PROBLEM TO WORK ON = After finding the line with "- Forms.RetailMachineTableListPage" in the data below, set down exactly each line through the one with "# Set up a Retail", inclusive, and stop there.

INPUT DATA =

────────

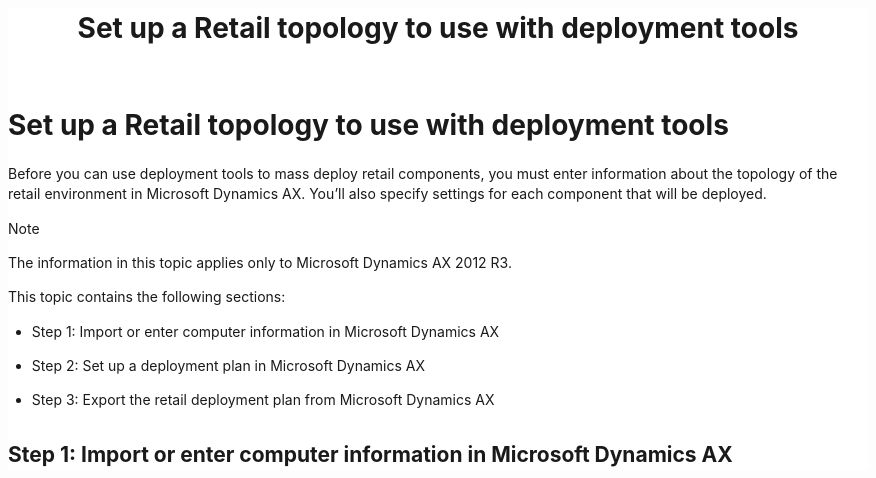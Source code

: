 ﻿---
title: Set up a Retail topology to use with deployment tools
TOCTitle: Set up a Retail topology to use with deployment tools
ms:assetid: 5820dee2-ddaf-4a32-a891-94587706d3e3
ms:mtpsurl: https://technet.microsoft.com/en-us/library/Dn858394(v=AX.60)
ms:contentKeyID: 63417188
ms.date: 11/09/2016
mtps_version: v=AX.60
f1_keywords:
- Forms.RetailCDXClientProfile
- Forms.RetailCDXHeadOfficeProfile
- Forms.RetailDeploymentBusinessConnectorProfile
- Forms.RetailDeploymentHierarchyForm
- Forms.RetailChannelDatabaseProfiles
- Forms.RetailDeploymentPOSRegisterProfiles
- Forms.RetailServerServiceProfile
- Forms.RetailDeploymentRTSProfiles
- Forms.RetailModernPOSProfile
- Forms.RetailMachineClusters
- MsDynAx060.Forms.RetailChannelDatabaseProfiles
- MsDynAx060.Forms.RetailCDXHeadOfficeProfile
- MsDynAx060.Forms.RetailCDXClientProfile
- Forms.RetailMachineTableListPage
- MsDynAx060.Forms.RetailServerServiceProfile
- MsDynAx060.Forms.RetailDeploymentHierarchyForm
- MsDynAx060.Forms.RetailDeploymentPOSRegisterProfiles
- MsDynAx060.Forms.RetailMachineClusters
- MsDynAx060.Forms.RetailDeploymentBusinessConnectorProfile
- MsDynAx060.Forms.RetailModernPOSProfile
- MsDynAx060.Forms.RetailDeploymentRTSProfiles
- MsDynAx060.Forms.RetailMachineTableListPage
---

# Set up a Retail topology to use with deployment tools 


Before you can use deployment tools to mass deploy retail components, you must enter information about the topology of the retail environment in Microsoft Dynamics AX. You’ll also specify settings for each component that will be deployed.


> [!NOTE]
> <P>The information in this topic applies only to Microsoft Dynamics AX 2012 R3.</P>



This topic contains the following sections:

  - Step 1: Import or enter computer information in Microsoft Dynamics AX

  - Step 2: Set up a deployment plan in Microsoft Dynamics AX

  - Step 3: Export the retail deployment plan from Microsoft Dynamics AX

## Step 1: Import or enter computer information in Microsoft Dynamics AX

────────

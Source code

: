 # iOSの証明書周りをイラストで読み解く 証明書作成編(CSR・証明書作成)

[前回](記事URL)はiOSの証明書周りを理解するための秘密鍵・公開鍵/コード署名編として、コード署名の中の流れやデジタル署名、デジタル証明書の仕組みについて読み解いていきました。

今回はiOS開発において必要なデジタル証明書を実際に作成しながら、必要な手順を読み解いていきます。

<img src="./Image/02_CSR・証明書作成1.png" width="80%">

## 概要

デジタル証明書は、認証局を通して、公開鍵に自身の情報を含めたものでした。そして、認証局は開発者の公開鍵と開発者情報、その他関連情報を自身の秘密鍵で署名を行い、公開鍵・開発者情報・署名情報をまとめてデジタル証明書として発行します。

────────

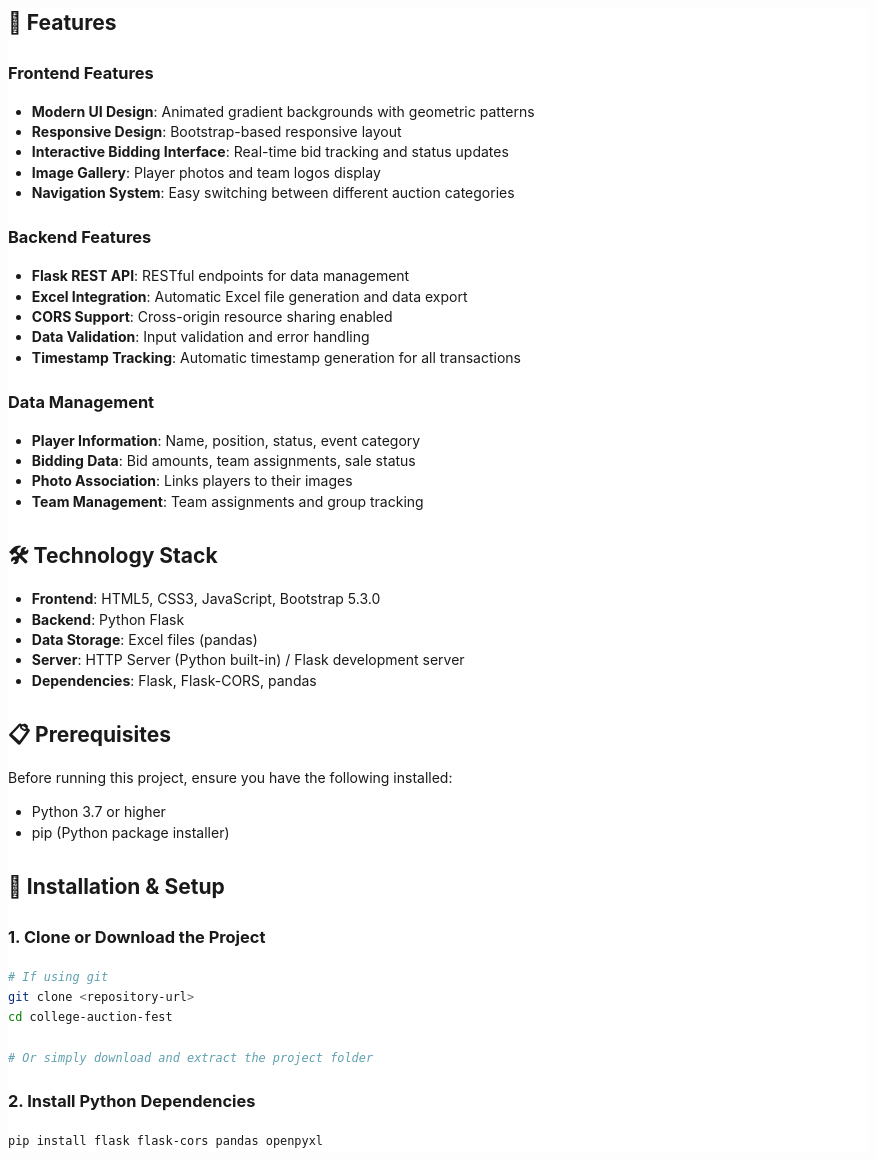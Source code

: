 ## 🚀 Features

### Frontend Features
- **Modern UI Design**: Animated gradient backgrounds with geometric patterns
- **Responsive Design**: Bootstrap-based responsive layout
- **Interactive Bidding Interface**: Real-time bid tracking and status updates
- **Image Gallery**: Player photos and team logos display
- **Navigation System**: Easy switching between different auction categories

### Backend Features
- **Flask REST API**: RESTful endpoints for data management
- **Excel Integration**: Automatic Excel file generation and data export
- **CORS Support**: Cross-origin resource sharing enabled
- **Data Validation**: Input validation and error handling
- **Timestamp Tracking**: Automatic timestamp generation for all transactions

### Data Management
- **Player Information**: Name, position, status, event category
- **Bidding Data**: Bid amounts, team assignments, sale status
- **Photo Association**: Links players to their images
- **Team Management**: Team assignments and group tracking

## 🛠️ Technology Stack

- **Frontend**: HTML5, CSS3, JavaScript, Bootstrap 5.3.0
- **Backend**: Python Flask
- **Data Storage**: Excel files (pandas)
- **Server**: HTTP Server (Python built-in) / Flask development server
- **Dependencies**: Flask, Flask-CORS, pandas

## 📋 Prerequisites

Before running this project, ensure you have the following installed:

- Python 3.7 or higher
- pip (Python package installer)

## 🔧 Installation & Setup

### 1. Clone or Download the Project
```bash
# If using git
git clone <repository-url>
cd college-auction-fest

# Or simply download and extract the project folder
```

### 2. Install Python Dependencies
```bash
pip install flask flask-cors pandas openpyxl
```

────────

RESPONSE BOX =
- Forms.RetailMachineTableListPage
- MsDynAx060.Forms.RetailServerServiceProfile
- MsDynAx060.Forms.RetailDeploymentHierarchyForm
- MsDynAx060.Forms.RetailDeploymentPOSRegisterProfiles
- MsDynAx060.Forms.RetailMachineClusters
- MsDynAx060.Forms.RetailDeploymentBusinessConnectorProfile
- MsDynAx060.Forms.RetailModernPOSProfile
- MsDynAx060.Forms.RetailDeploymentRTSProfiles
- MsDynAx060.Forms.RetailMachineTableListPage
---

# Set up a Retail topology to use with deployment tools 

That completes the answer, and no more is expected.